# WHAT THE TASK REQUIRES
Would you write out all of the entries below, exactly as they stand?

#### DATA FOR ANALYSIS ####

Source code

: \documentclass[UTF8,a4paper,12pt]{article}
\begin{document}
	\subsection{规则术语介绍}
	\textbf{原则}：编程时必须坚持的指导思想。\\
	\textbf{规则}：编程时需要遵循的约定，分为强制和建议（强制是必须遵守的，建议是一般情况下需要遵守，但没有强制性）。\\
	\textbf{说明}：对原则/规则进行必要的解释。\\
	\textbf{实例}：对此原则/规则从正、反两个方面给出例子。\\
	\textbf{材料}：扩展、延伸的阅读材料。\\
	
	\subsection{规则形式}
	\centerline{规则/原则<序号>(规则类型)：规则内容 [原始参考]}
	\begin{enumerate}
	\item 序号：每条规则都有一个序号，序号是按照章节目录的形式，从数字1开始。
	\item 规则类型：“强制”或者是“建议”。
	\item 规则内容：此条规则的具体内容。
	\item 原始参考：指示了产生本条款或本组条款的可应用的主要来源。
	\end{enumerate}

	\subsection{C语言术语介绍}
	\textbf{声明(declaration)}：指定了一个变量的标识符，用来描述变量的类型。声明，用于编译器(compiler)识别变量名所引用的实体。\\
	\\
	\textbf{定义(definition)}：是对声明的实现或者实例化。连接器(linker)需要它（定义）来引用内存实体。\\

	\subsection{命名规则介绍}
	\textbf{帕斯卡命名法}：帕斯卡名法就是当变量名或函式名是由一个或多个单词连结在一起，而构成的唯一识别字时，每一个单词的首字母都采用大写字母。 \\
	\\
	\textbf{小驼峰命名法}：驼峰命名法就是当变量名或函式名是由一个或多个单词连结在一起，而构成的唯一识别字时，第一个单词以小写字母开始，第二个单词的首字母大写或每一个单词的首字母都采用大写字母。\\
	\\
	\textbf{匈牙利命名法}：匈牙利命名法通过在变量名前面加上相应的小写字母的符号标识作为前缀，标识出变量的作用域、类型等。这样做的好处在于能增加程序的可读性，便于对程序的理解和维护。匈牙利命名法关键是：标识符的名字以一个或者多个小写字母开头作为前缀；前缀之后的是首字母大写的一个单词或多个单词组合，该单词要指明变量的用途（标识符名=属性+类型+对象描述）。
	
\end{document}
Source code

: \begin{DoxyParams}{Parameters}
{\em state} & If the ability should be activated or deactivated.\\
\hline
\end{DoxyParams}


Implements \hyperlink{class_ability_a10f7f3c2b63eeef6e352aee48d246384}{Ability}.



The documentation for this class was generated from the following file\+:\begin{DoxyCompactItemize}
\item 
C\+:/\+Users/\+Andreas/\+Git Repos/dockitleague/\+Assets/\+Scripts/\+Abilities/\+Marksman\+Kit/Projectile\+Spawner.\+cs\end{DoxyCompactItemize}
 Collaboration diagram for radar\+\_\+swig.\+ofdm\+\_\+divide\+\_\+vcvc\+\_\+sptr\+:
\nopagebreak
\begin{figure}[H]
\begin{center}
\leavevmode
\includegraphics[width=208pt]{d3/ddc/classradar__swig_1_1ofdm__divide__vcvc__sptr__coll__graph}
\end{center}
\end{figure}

####

# ANSWER BOX
Source code

: \documentclass[UTF8,a4paper,12pt]{article}
\begin{document}
	\subsection{规则术语介绍}
	\textbf{原则}：编程时必须坚持的指导思想。\\
	\textbf{规则}：编程时需要遵循的约定，分为强制和建议（强制是必须遵守的，建议是一般情况下需要遵守，但没有强制性）。\\
	\textbf{说明}：对原则/规则进行必要的解释。\\
	\textbf{实例}：对此原则/规则从正、反两个方面给出例子。\\
	\textbf{材料}：扩展、延伸的阅读材料。\\
	
	\subsection{规则形式}
	\centerline{规则/原则<序号>(规则类型)：规则内容 [原始参考]}
	\begin{enumerate}
	\item 序号：每条规则都有一个序号，序号是按照章节目录的形式，从数字1开始。
	\item 规则类型：“强制”或者是“建议”。
	\item 规则内容：此条规则的具体内容。
	\item 原始参考：指示了产生本条款或本组条款的可应用的主要来源。
	\end{enumerate}

	\subsection{C语言术语介绍}
	\textbf{声明(declaration)}：指定了一个变量的标识符，用来描述变量的类型。声明，用于编译器(compiler)识别变量名所引用的实体。\\
	\\
	\textbf{定义(definition)}：是对声明的实现或者实例化。连接器(linker)需要它（定义）来引用内存实体。\\

	\subsection{命名规则介绍}
	\textbf{帕斯卡命名法}：帕斯卡名法就是当变量名或函式名是由一个或多个单词连结在一起，而构成的唯一识别字时，每一个单词的首字母都采用大写字母。 \\
	\\
	\textbf{小驼峰命名法}：驼峰命名法就是当变量名或函式名是由一个或多个单词连结在一起，而构成的唯一识别字时，第一个单词以小写字母开始，第二个单词的首字母大写或每一个单词的首字母都采用大写字母。\\
	\\
	\textbf{匈牙利命名法}：匈牙利命名法通过在变量名前面加上相应的小写字母的符号标识作为前缀，标识出变量的作用域、类型等。这样做的好处在于能增加程序的可读性，便于对程序的理解和维护。匈牙利命名法关键是：标识符的名字以一个或者多个小写字母开头作为前缀；前缀之后的是首字母大写的一个单词或多个单词组合，该单词要指明变量的用途（标识符名=属性+类型+对象描述）。
	
\end{document}
Source code

: \begin{DoxyParams}{Parameters}
{\em state} & If the ability should be activated or deactivated.\\
\hline
\end{DoxyParams}


Implements \hyperlink{class_ability_a10f7f3c2b63eeef6e352aee48d246384}{Ability}.



The documentation for this class was generated from the following file\+:\begin{DoxyCompactItemize}
\item 
C\+:/\+Users/\+Andreas/\+Git Repos/dockitleague/\+Assets/\+Scripts/\+Abilities/\+Marksman\+Kit/Projectile\+Spawner.\+cs\end{DoxyCompactItemize}
 Collaboration diagram for radar\+\_\+swig.\+ofdm\+\_\+divide\+\_\+vcvc\+\_\+sptr\+:
\nopagebreak
\begin{figure}[H]
\begin{center}
\leavevmode
\includegraphics[width=208pt]{d3/ddc/classradar__swig_1_1ofdm__divide__vcvc__sptr__coll__graph}
\end{center}
\end{figure}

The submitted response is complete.